▶ [ASSIGNED TASK]: From the first line of the data through the line containing "which may, in", transcribe each line exactly. Pictures do not belong in the copy.

▶ [DATA SHOWN]:
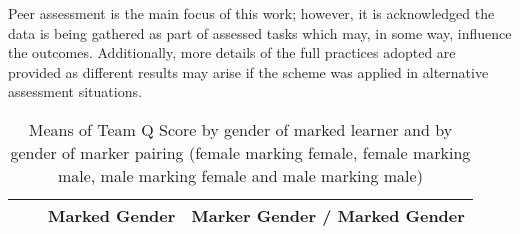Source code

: \documentclass[sigconf, anonymous=false]{acmart}
\begin{document}
Peer assessment is the main focus of this work; however, it is
acknowledged the data is being gathered as part of assessed tasks
which may, in some way, influence the outcomes. Additionally, more
details of the full practices adopted are provided as different
results may arise if the scheme was applied in alternative assessment
situations.

\begin{table*}[ht]
	\caption{Means of Team Q Score by gender of marked learner and by gender of marker pairing (female marking female, female marking male, male marking female and male marking male)}
	\begin{tabular} {| p{2cm} | p{7cm} | p{1cm}| p{1cm} | p{1cm}| p{1cm} |p{1cm} |p{1cm} |} 
		\hline
		
		& & \multicolumn{2}{c}{Marked Gender}& \multicolumn{4}{c}{Marker Gender  / Marked Gender }  \\
		\hline
		
		
		

\end{tabular}
\end{table*}
\end{document}

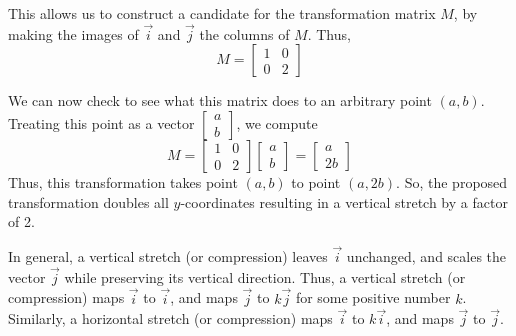 \documentclass{ximera}
\begin{document}
\begin{exploration}
\begin{center}
  \quad\quad
 \end{center}

 This allows us to construct a candidate for the transformation matrix $M$, by making the images of $\vec{i}$ and $\vec{j}$ the columns of $M$.  Thus, 
$$M=\begin{bmatrix}
1 & 0\\
0 & 2
\end{bmatrix}$$

We can now check to see what this matrix does to an arbitrary point $(a, b)$.  Treating this point as a vector $\begin{bmatrix}a\\b\end{bmatrix}$, we compute
$$M=\begin{bmatrix}
1 & 0\\
0 & 2
\end{bmatrix}\begin{bmatrix}a\\b\end{bmatrix}=\begin{bmatrix}a\\2b\end{bmatrix}$$
 Thus, this transformation takes point $(a, b)$ to point $(a, 2b)$.  So, the proposed transformation doubles all $y$-coordinates resulting in a vertical stretch by a factor of 2.
\end{exploration}






 In general, a vertical stretch (or compression) leaves $\vec{i}$ unchanged, and scales the vector $\vec{j}$ while preserving its vertical direction.  Thus, a vertical stretch (or compression) maps $\vec{i}$ to $\vec{i}$, and maps $\vec{j}$ to $k\vec{j}$ for some positive number $k$.  Similarly, a horizontal stretch (or compression) maps $\vec{i}$ to $k\vec{i}$, and maps $\vec{j}$ to $\vec{j}$.
\end{document}
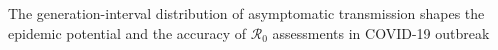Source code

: The generation-interval distribution of asymptomatic transmission shapes the epidemic potential and the accuracy of $\mathcal R_0$ assessments in COVID-19 outbreak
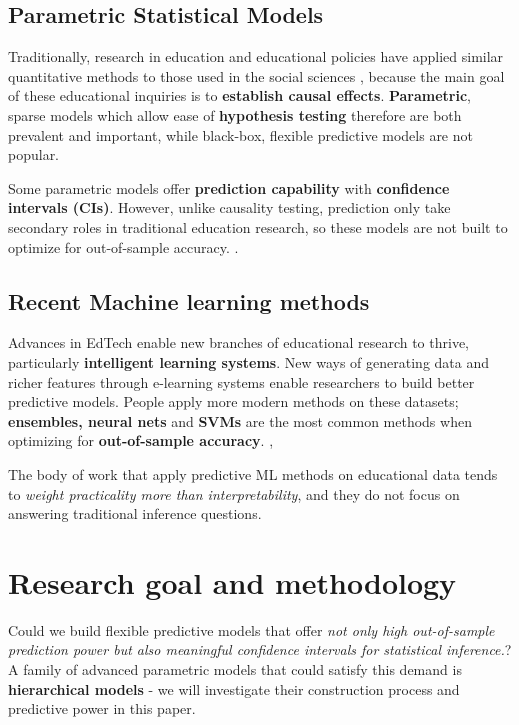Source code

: \documentclass{sigchi}
\begin{document}
\subsection{Parametric Statistical Models}
Traditionally, research in education and educational
policies have applied similar quantitative methods to those used in the social sciences
\cite{gelman2009quantitative}, because the main goal of these
educational inquiries is to \textbf{establish causal effects}. \textbf{Parametric}, sparse models which allow ease of \textbf{hypothesis testing}
therefore are both prevalent and important, while black-box,
flexible predictive models are not popular. \cite{teo2014handbook}

Some parametric models offer \textbf{prediction capability} with 
\textbf{confidence intervals (CIs)}. However, unlike causality testing, prediction only take secondary roles in traditional education research,
so these models are not built to optimize for out-of-sample accuracy. \cite{romero2010educational}.

\subsection{Recent Machine learning methods}
Advances in EdTech enable new
branches of educational research to thrive, particularly \textbf{intelligent learning systems}. \cite{romero2010educational}
New ways of generating data and richer features through e-learning systems enable researchers to build better predictive models. People apply more modern methods on these datasets;
\textbf{ensembles, neural nets} and \textbf{SVMs} are the most common methods
when optimizing for \textbf{out-of-sample accuracy}. \cite{shahiri2015review}, \cite{amrieh2016mining} 

The body of work that apply predictive ML methods
on educational data tends to \textit{weight practicality more than interpretability}, and
they do not focus on answering traditional inference questions. \cite{romero2010educational, meier2016predicting}

\section{Research goal and methodology}
Could we build flexible predictive models
that offer \textit{not only high out-of-sample prediction
  power but also meaningful confidence intervals for statistical
  inference.}? A family of advanced parametric models that could satisfy this
demand is \textbf{hierarchical models} - we will investigate their construction
process and predictive power in this paper.
\end{document}
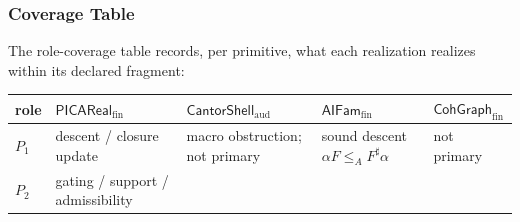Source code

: \documentclass[11pt]{article}
\theoremstyle{definition}
\begin{document}
\subsubsection{Coverage Table}

The role-coverage table records, per primitive, what each realization realizes within its declared fragment:

\begin{longtable}[]{@{}lllll@{}}
\toprule
\begin{minipage}[b]{0.10\columnwidth}\raggedright
role\strut
\end{minipage} & \begin{minipage}[b]{0.17\columnwidth}\raggedright
\(\mathsf{PICAReal}_{\mathrm{fin}}\)\strut
\end{minipage} & \begin{minipage}[b]{0.19\columnwidth}\raggedright
\(\mathsf{CantorShell}_{\mathrm{aud}}\)\strut
\end{minipage} & \begin{minipage}[b]{0.23\columnwidth}\raggedright
\(\mathsf{AIFam}_{\mathrm{fin}}\)\strut
\end{minipage} & \begin{minipage}[b]{0.17\columnwidth}\raggedright
\(\mathsf{CohGraph}_{\mathrm{fin}}\)\strut
\end{minipage}\tabularnewline
\midrule
\endhead
\begin{minipage}[t]{0.10\columnwidth}\raggedright
\(P_{1}\)\strut
\end{minipage} & \begin{minipage}[t]{0.17\columnwidth}\raggedright
descent / closure update\strut
\end{minipage} & \begin{minipage}[t]{0.19\columnwidth}\raggedright
macro obstruction; not primary\strut
\end{minipage} & \begin{minipage}[t]{0.23\columnwidth}\raggedright
sound descent \(\alpha F\le_{A}F^{\sharp}\alpha\)\strut
\end{minipage} & \begin{minipage}[t]{0.17\columnwidth}\raggedright
not primary\strut
\end{minipage}\tabularnewline
\begin{minipage}[t]{0.10\columnwidth}\raggedright
\(P_{2}\)\strut
\end{minipage} & \begin{minipage}[t]{0.17\columnwidth}\raggedright
gating / support / admissibility\strut

\end{minipage}
\end{longtable}
\end{document}
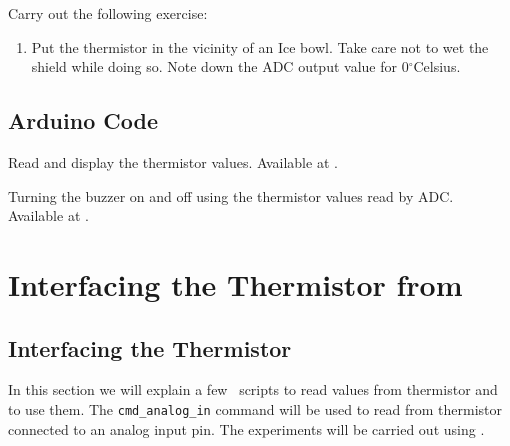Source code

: \begin{exercise}
Carry out the following exercise:
\begin{enumerate}
\item Put the thermistor in the vicinity of an Ice bowl. Take care not
  to wet the shield while doing so. Note down the ADC output value for
  0$^{\circ}$Celsius. 
\end{enumerate}
\end{exercise}

\subsection{Arduino Code}
\label{sec:therm-arduino-code}

\begin{ardcode}
   {Read and display
    the thermistor values.  Available at
    .}
\label{ard:therm-read}

\end{ardcode}

\begin{ardcode}
  {Turning the buzzer on and off using the thermistor values read by
    ADC.  Available at
    .}
\label{ard:therm-buzzer}

\end{ardcode}

\section{Interfacing the Thermistor from \scilab}
\subsection{Interfacing the Thermistor}
In this section we will explain a few \scilab\ scripts to read values
from thermistor and to use them.  The {\tt cmd\_analog\_in} command
will be used to read from thermistor connected to an analog input
pin. The experiments will be carried out using \scilab.

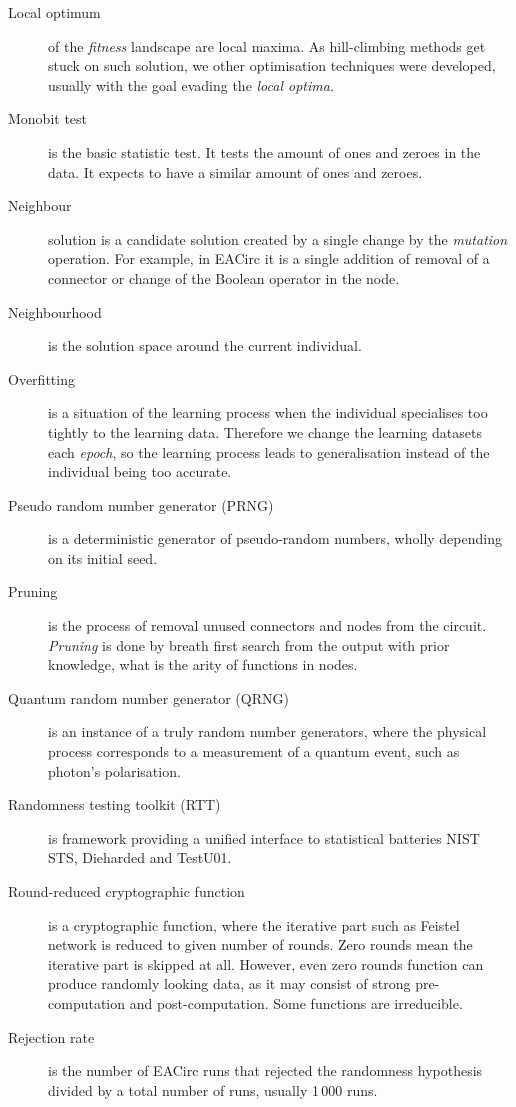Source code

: \documentclass[
    digital,    %
    oneside,    %
    color,
    11pt,
    nocover,
    notable,
    nolof,
    nolot,
]{fithesis3}
\begin{document}
\begin{description}
    \item[Local optimum] of the \textit{fitness} landscape are local maxima. As hill-climbing methods get stuck on such solution, we other optimisation techniques were developed, usually with the goal evading the \textit{local optima}.
    \item[Monobit test] is the basic statistic test. It tests the amount of ones and zeroes in the data. It expects to have a similar amount of ones and zeroes.
    \item[Neighbour] solution is a candidate solution created by a single change by the \textit{mutation} operation. For example, in EACirc it is a single addition of removal of a connector or change of the Boolean operator in the node.
    \item[Neighbourhood] is the solution space around the current individual.
    \item[Overfitting] is a situation of the learning process when the individual specialises too tightly to the learning data. Therefore we change the learning datasets each \textit{epoch}, so the learning process leads to generalisation instead of the individual being too accurate.
    \item[Pseudo random number generator (PRNG)] is a deterministic generator of pseudo-random numbers, wholly depending on its initial seed.
    \item[Pruning] is the process of removal unused connectors and nodes from the circuit. \textit{Pruning} is done by breath first search from the output with prior knowledge, what is the arity of functions in nodes.
    \item[Quantum random number generator (QRNG)] is an instance of a truly random number generators, where the physical process corresponds to a measurement of a quantum event, such as photon's polarisation.
    \item[Randomness testing toolkit (RTT)] is framework providing a unified interface to statistical batteries NIST STS, Dieharded and TestU01.
    \item[Round-reduced cryptographic function] is a cryptographic function, where the iterative part such as Feistel network is reduced to given number of rounds. Zero rounds mean the iterative part is skipped at all. However, even zero rounds function can produce randomly looking data, as it may consist of strong pre-computation and post-computation. Some functions are irreducible.
    \item[Rejection rate] is the number of EACirc runs that rejected the randomness hypothesis divided by a total number of runs, usually 1\,000 runs.

\end{description}
\end{document}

▶ [RESPONSE]:
Source code

: \documentclass[sigconf, anonymous=false]{acmart}
\begin{document}
Peer assessment is the main focus of this work; however, it is
acknowledged the data is being gathered as part of assessed tasks
which may, in some way, influence the outcomes. Additionally, more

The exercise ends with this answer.